Ask HN: Anyone have real Charitable Organization metrics?
Case 1: Give $20 to a guy digging for plastic bottles. He buys a bunch of booze. No CEO pay and 100% of the funds paid out. Yet, the aid was 100% ineffective. In fact, you could have done harm.
Case 2: You offer to buy him food. Spend the same $20. This required active management. How much did it cost to give out $20? If you had to pay someone to supervise and ensure positive results, $30 to $40?
Case 3: Natural disaster. Aid organization receives $10 million. Pay their CEO $0. No organization outside of a few home office volunteers. They give out 100% of the funds. They are grabbed by corrupt government officials, warlords, drug dealers, etc. Only 5% might reach someone and do some good.
Case 4: Same disaster: A different org receives $10 million. They pay their CEO a good salary. They also have trained and experienced staff. They invested in a large cargo plane, portable medical facilities, tents, containers and a rapid deployment aid and support package. This infrastructure costs money to maintain, transport and grow. Only 50% of the funds reach the afflicted. Yet, this organization is there with an army of people and their resources helping, feeding and housing folks.
Clearly the CEO and % donated metrics are meaningless. I would rather give to the organization in the last example. I think most might agree.
Is there a site or watchdog group that compiles real, relevant and verified metrics for aid organizations?
P.S.: Please don't engage in slicing-up the above cases. They are simple examples used to make a general point. Not intended to be an exhaustive treatment. I'd appreciate if we could focus on --if this exists-- identifying a source of more realistic metrics.
2 comments
[ 3.2 ms ] story [ 15.1 ms ] threadA single global metric is almost impossible. For one thing, it requires a horde of comparative value judgements. What is the exact impact difference percentage between feeding a child in Mali for a month, vs teaching a Kenyan man how to start a bicycle repair business?
How organizations evaluated in the real world?
Most funding comes from two kinds of donors - lets call them whales and consumers. Consumers get advertised to and give < $1,000 a year. Whales however usually have dedicated contacts an organization, and if they are giving enough, probably have access to both per project financials and project outcome metrics.

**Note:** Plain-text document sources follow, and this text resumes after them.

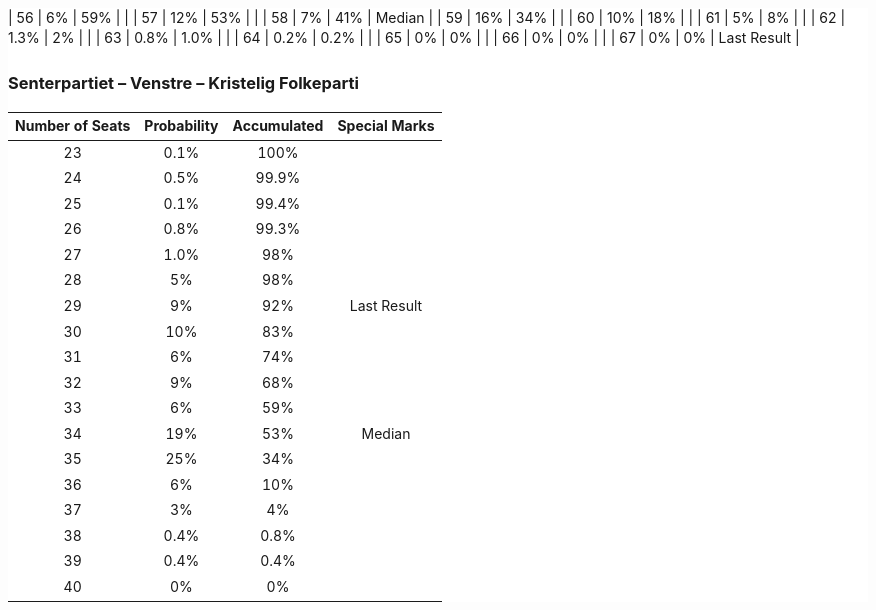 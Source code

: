 | 56 | 6% | 59% |  |
| 57 | 12% | 53% |  |
| 58 | 7% | 41% | Median |
| 59 | 16% | 34% |  |
| 60 | 10% | 18% |  |
| 61 | 5% | 8% |  |
| 62 | 1.3% | 2% |  |
| 63 | 0.8% | 1.0% |  |
| 64 | 0.2% | 0.2% |  |
| 65 | 0% | 0% |  |
| 66 | 0% | 0% |  |
| 67 | 0% | 0% | Last Result |

### Senterpartiet – Venstre – Kristelig Folkeparti

| Number of Seats | Probability | Accumulated | Special Marks |
|:---------------:|:-----------:|:-----------:|:-------------:|
| 23 | 0.1% | 100% |  |
| 24 | 0.5% | 99.9% |  |
| 25 | 0.1% | 99.4% |  |
| 26 | 0.8% | 99.3% |  |
| 27 | 1.0% | 98% |  |
| 28 | 5% | 98% |  |
| 29 | 9% | 92% | Last Result |
| 30 | 10% | 83% |  |
| 31 | 6% | 74% |  |
| 32 | 9% | 68% |  |
| 33 | 6% | 59% |  |
| 34 | 19% | 53% | Median |
| 35 | 25% | 34% |  |
| 36 | 6% | 10% |  |
| 37 | 3% | 4% |  |
| 38 | 0.4% | 0.8% |  |
| 39 | 0.4% | 0.4% |  |
| 40 | 0% | 0% |  |
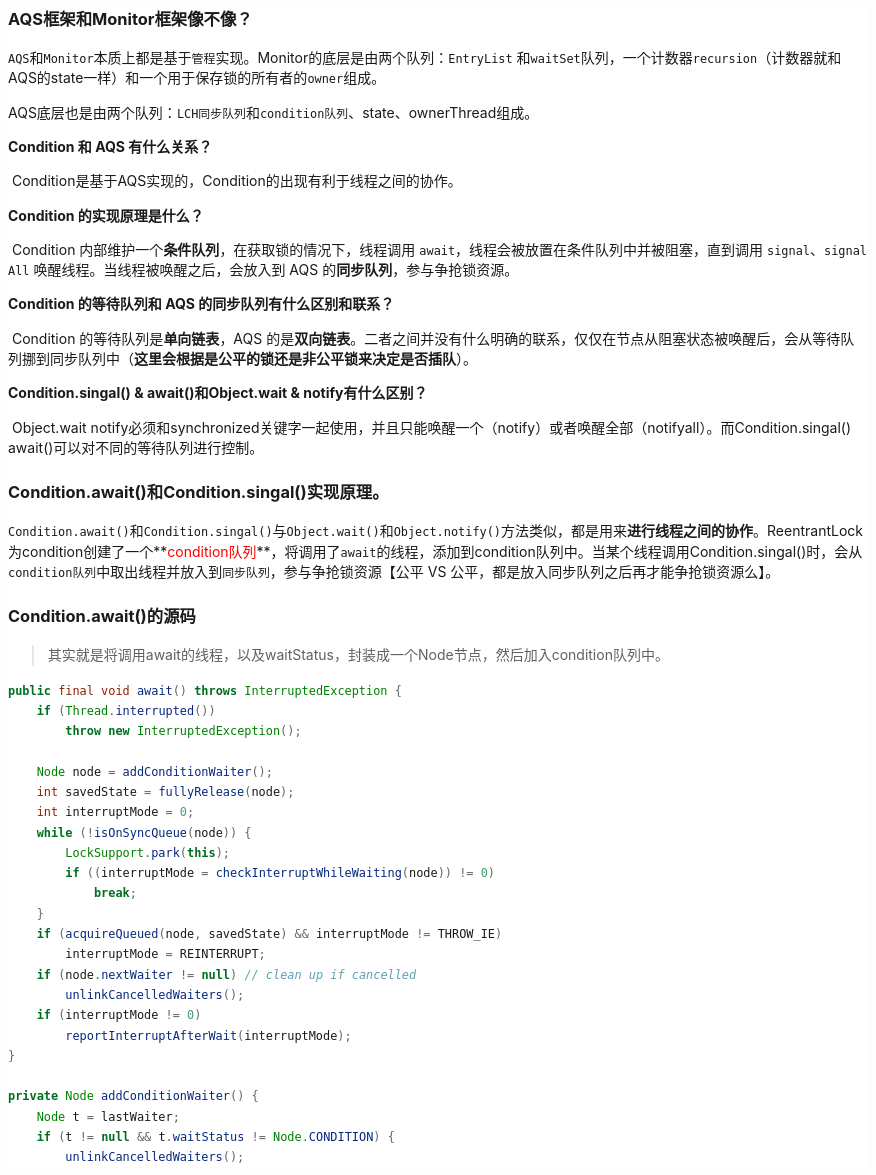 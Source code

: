 

### AQS框架和Monitor框架像不像？

​		`AQS`和`Monitor`本质上都是基于`管程`实现。Monitor的底层是由两个队列：`EntryList` 和`waitSet`队列，一个计数器`recursion`（计数器就和AQS的state一样）和一个用于保存锁的所有者的`owner`组成。

​		AQS底层也是由两个队列：`LCH同步队列`和`condition队列`、state、ownerThread组成。



**Condition 和 AQS 有什么关系？**

​		Condition是基于AQS实现的，Condition的出现有利于线程之间的协作。



**Condition 的实现原理是什么？**

​		Condition 内部维护一个**条件队列**，在获取锁的情况下，线程调用 `await`，线程会被放置在条件队列中并被阻塞，直到调用 `signal`、`signalAll` 唤醒线程。当线程被唤醒之后，会放入到 AQS 的**同步队列**，参与争抢锁资源。



**Condition 的等待队列和 AQS 的同步队列有什么区别和联系？**

​		Condition 的等待队列是**单向链表**，AQS 的是**双向链表**。二者之间并没有什么明确的联系，仅仅在节点从阻塞状态被唤醒后，会从等待队列挪到同步队列中（**这里会根据是公平的锁还是非公平锁来决定是否插队**）。



**Condition.singal() & await()和Object.wait & notify有什么区别？**

​		Object.wait notify必须和synchronized关键字一起使用，并且只能唤醒一个（notify）或者唤醒全部（notifyall）。而Condition.singal() await()可以对不同的等待队列进行控制。



### Condition.await()和Condition.singal()实现原理。

​		`Condition.await()`和`Condition.singal()`与`Object.wait()`和`Object.notify()`方法类似，都是用来**进行线程之间的协作**。ReentrantLock为condition创建了一个**<font color="red">condition队列</font>**，将调用了`await`的线程，添加到condition队列中。当某个线程调用Condition.singal()时，会从`condition队列`中取出线程并放入到`同步队列`，参与争抢锁资源【公平 VS 公平，都是放入同步队列之后再才能争抢锁资源么】。



### Condition.await()的源码

> ​		其实就是将调用await的线程，以及waitStatus，封装成一个Node节点，然后加入condition队列中。

```java
public final void await() throws InterruptedException {
    if (Thread.interrupted())
        throw new InterruptedException();
    
    Node node = addConditionWaiter();
    int savedState = fullyRelease(node);
    int interruptMode = 0;
    while (!isOnSyncQueue(node)) {
        LockSupport.park(this);
        if ((interruptMode = checkInterruptWhileWaiting(node)) != 0)
            break;
    }
    if (acquireQueued(node, savedState) && interruptMode != THROW_IE)
        interruptMode = REINTERRUPT;
    if (node.nextWaiter != null) // clean up if cancelled
        unlinkCancelledWaiters();
    if (interruptMode != 0)
        reportInterruptAfterWait(interruptMode);
}

private Node addConditionWaiter() {
    Node t = lastWaiter;
    if (t != null && t.waitStatus != Node.CONDITION) {
        unlinkCancelledWaiters();
``` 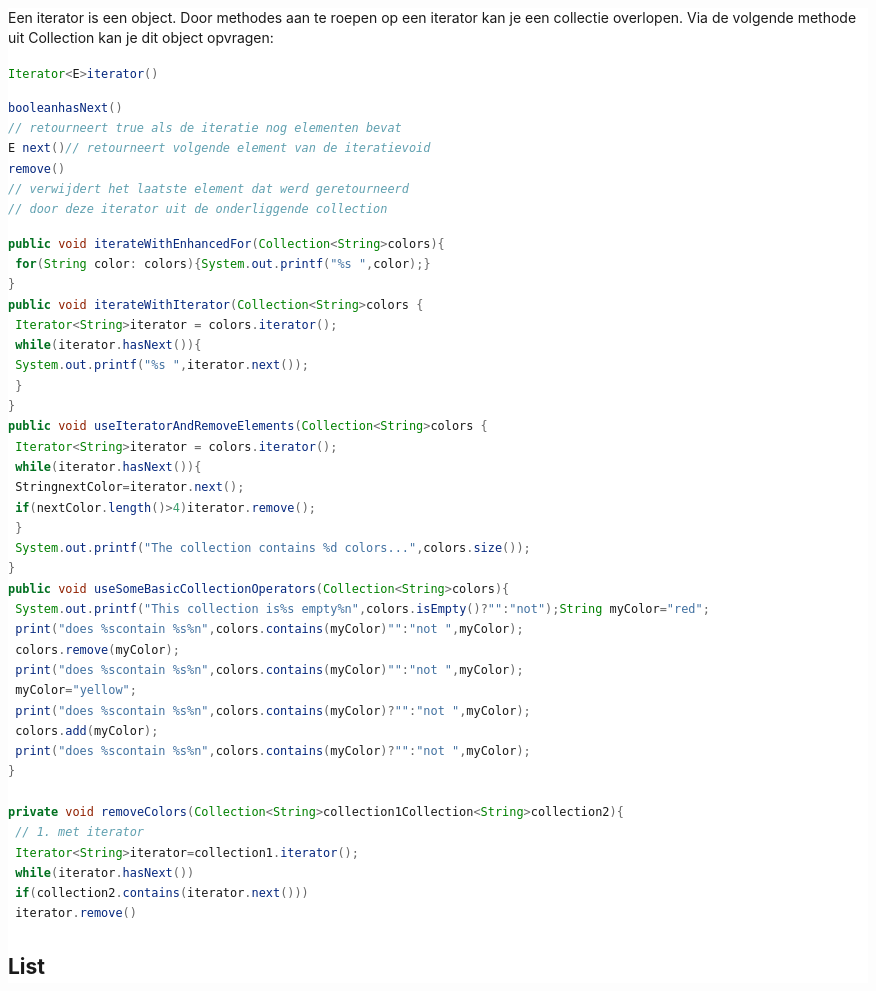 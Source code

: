 Een iterator is een object. Door methodes aan te roepen op een iterator kan je een collectie overlopen. Via de volgende methode uit Collection<E> kan je dit object opvragen:

```java
Iterator<E>iterator()
```

```java
booleanhasNext()
// retourneert true als de iteratie nog elementen bevat
E next()// retourneert volgende element van de iteratievoid
remove()
// verwijdert het laatste element dat werd geretourneerd
// door deze iterator uit de onderliggende collection
```

```java
public void iterateWithEnhancedFor(Collection<String>colors){
 for(String color: colors){System.out.printf("%s ",color);}
}
public void iterateWithIterator(Collection<String>colors {
 Iterator<String>iterator = colors.iterator();
 while(iterator.hasNext()){
 System.out.printf("%s ",iterator.next());
 }
}
public void useIteratorAndRemoveElements(Collection<String>colors {
 Iterator<String>iterator = colors.iterator();
 while(iterator.hasNext()){
 StringnextColor=iterator.next();
 if(nextColor.length()>4)iterator.remove();
 }
 System.out.printf("The collection contains %d colors...",colors.size());
}
public void useSomeBasicCollectionOperators(Collection<String>colors){
 System.out.printf("This collection is%s empty%n",colors.isEmpty()?"":"not");String myColor="red";
 print("does %scontain %s%n",colors.contains(myColor)"":"not ",myColor);
 colors.remove(myColor);
 print("does %scontain %s%n",colors.contains(myColor)"":"not ",myColor);
 myColor="yellow";
 print("does %scontain %s%n",colors.contains(myColor)?"":"not ",myColor);
 colors.add(myColor);
 print("does %scontain %s%n",colors.contains(myColor)?"":"not ",myColor);
}

private void removeColors(Collection<String>collection1Collection<String>collection2){
 // 1. met iterator
 Iterator<String>iterator=collection1.iterator();
 while(iterator.hasNext())
 if(collection2.contains(iterator.next()))
 iterator.remove()
```

## List
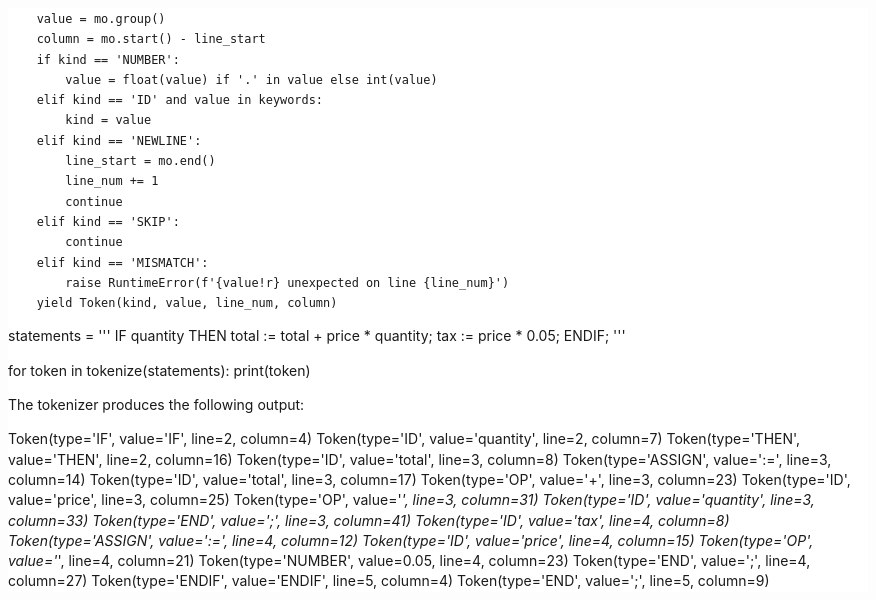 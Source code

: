         value = mo.group()
        column = mo.start() - line_start
        if kind == 'NUMBER':
            value = float(value) if '.' in value else int(value)
        elif kind == 'ID' and value in keywords:
            kind = value
        elif kind == 'NEWLINE':
            line_start = mo.end()
            line_num += 1
            continue
        elif kind == 'SKIP':
            continue
        elif kind == 'MISMATCH':
            raise RuntimeError(f'{value!r} unexpected on line {line_num}')
        yield Token(kind, value, line_num, column)

statements = '''
 IF quantity THEN
 total := total + price * quantity;
 tax := price * 0.05;
 ENDIF;
'''

for token in tokenize(statements):
    print(token)

The tokenizer produces the following output:

Token(type='IF', value='IF', line=2, column=4)
Token(type='ID', value='quantity', line=2, column=7)
Token(type='THEN', value='THEN', line=2, column=16)
Token(type='ID', value='total', line=3, column=8)
Token(type='ASSIGN', value=':=', line=3, column=14)
Token(type='ID', value='total', line=3, column=17)
Token(type='OP', value='+', line=3, column=23)
Token(type='ID', value='price', line=3, column=25)
Token(type='OP', value='*', line=3, column=31)
Token(type='ID', value='quantity', line=3, column=33)
Token(type='END', value=';', line=3, column=41)
Token(type='ID', value='tax', line=4, column=8)
Token(type='ASSIGN', value=':=', line=4, column=12)
Token(type='ID', value='price', line=4, column=15)
Token(type='OP', value='*', line=4, column=21)
Token(type='NUMBER', value=0.05, line=4, column=23)
Token(type='END', value=';', line=4, column=27)
Token(type='ENDIF', value='ENDIF', line=5, column=4)
Token(type='END', value=';', line=5, column=9)

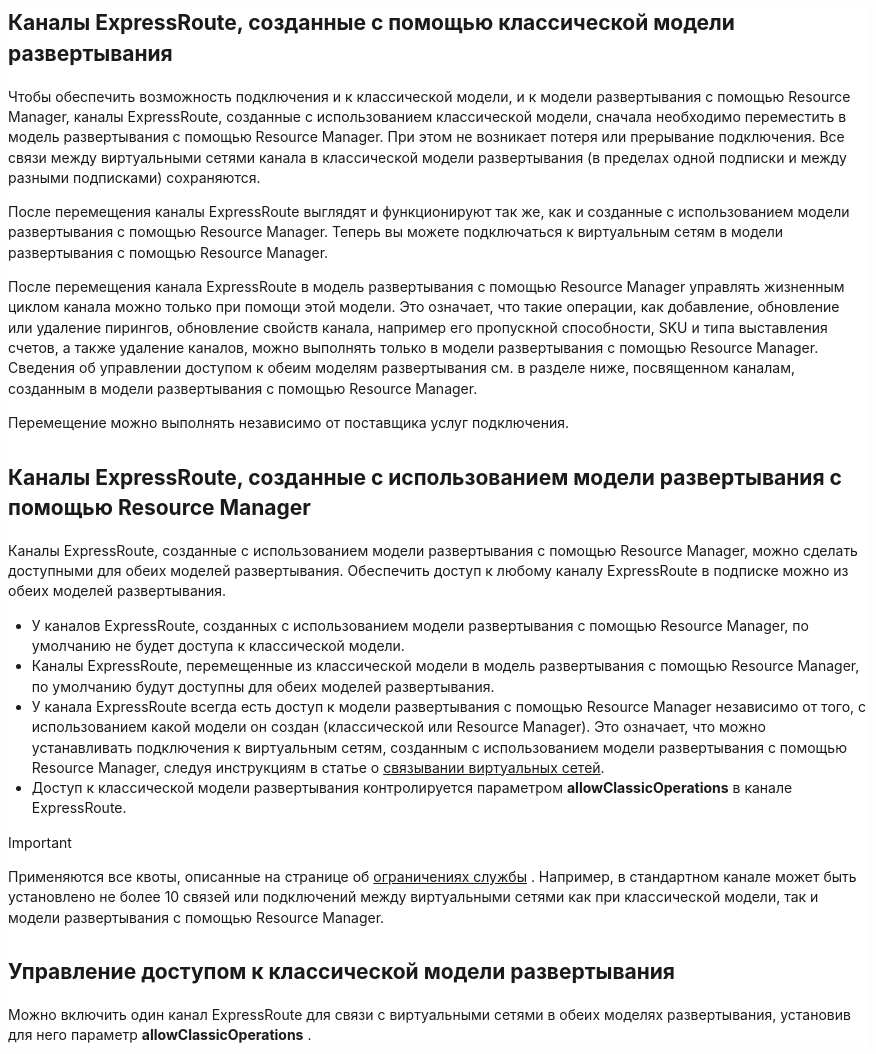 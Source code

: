 ## <a name="expressroute-circuits-that-are-created-in-the-classic-deployment-model"></a>Каналы ExpressRoute, созданные с помощью классической модели развертывания
Чтобы обеспечить возможность подключения и к классической модели, и к модели развертывания с помощью Resource Manager, каналы ExpressRoute, созданные с использованием классической модели, сначала необходимо переместить в модель развертывания с помощью Resource Manager. При этом не возникает потеря или прерывание подключения. Все связи между виртуальными сетями канала в классической модели развертывания (в пределах одной подписки и между разными подписками) сохраняются.

После перемещения каналы ExpressRoute выглядят и функционируют так же, как и созданные с использованием модели развертывания с помощью Resource Manager. Теперь вы можете подключаться к виртуальным сетям в модели развертывания с помощью Resource Manager.

После перемещения канала ExpressRoute в модель развертывания с помощью Resource Manager управлять жизненным циклом канала можно только при помощи этой модели. Это означает, что такие операции, как добавление, обновление или удаление пирингов, обновление свойств канала, например его пропускной способности, SKU и типа выставления счетов, а также удаление каналов, можно выполнять только в модели развертывания с помощью Resource Manager. Сведения об управлении доступом к обеим моделям развертывания см. в разделе ниже, посвященном каналам, созданным в модели развертывания с помощью Resource Manager.

Перемещение можно выполнять независимо от поставщика услуг подключения.

## <a name="expressroute-circuits-that-are-created-in-the-resource-manager-deployment-model"></a>Каналы ExpressRoute, созданные с использованием модели развертывания с помощью Resource Manager
Каналы ExpressRoute, созданные с использованием модели развертывания с помощью Resource Manager, можно сделать доступными для обеих моделей развертывания. Обеспечить доступ к любому каналу ExpressRoute в подписке можно из обеих моделей развертывания.

* У каналов ExpressRoute, созданных с использованием модели развертывания с помощью Resource Manager, по умолчанию не будет доступа к классической модели.
* Каналы ExpressRoute, перемещенные из классической модели в модель развертывания с помощью Resource Manager, по умолчанию будут доступны для обеих моделей развертывания.
* У канала ExpressRoute всегда есть доступ к модели развертывания с помощью Resource Manager независимо от того, с использованием какой модели он создан (классической или Resource Manager). Это означает, что можно устанавливать подключения к виртуальным сетям, созданным с использованием модели развертывания с помощью Resource Manager, следуя инструкциям в статье о [связывании виртуальных сетей](expressroute-howto-linkvnet-arm.md).
* Доступ к классической модели развертывания контролируется параметром **allowClassicOperations** в канале ExpressRoute.

> [!IMPORTANT]
> Применяются все квоты, описанные на странице об [ограничениях службы](../azure-subscription-service-limits.md) . Например, в стандартном канале может быть установлено не более 10 связей или подключений между виртуальными сетями как при классической модели, так и модели развертывания с помощью Resource Manager.
> 
> 

## <a name="controlling-access-to-the-classic-deployment-model"></a>Управление доступом к классической модели развертывания
Можно включить один канал ExpressRoute для связи с виртуальными сетями в обеих моделях развертывания, установив для него параметр **allowClassicOperations** .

So in theory whales have good information about the effectiveness of their money.
Consumers though mostly don't. Partly consumers themselves are to blame for this because in general they don't care about how effective their giving is. The William and Flora Hewit foundation gave up on funding charities rating programs because of a study that found that less than 2% of donors ever research the effectiveness of the organizations they give to.
Personally, I only give to organizations I've worked with.
You are right, the vast majority of people are not analytical at all. Whether it be politics or charitable giving, it is far easier to let emotions dictate decisions than having to look at a spreadsheet or financial report.
I'll keep looking but what you just revealed seems to indicate I will not find what I am looking for and there might not be a financial incentive to even consider creating such a service.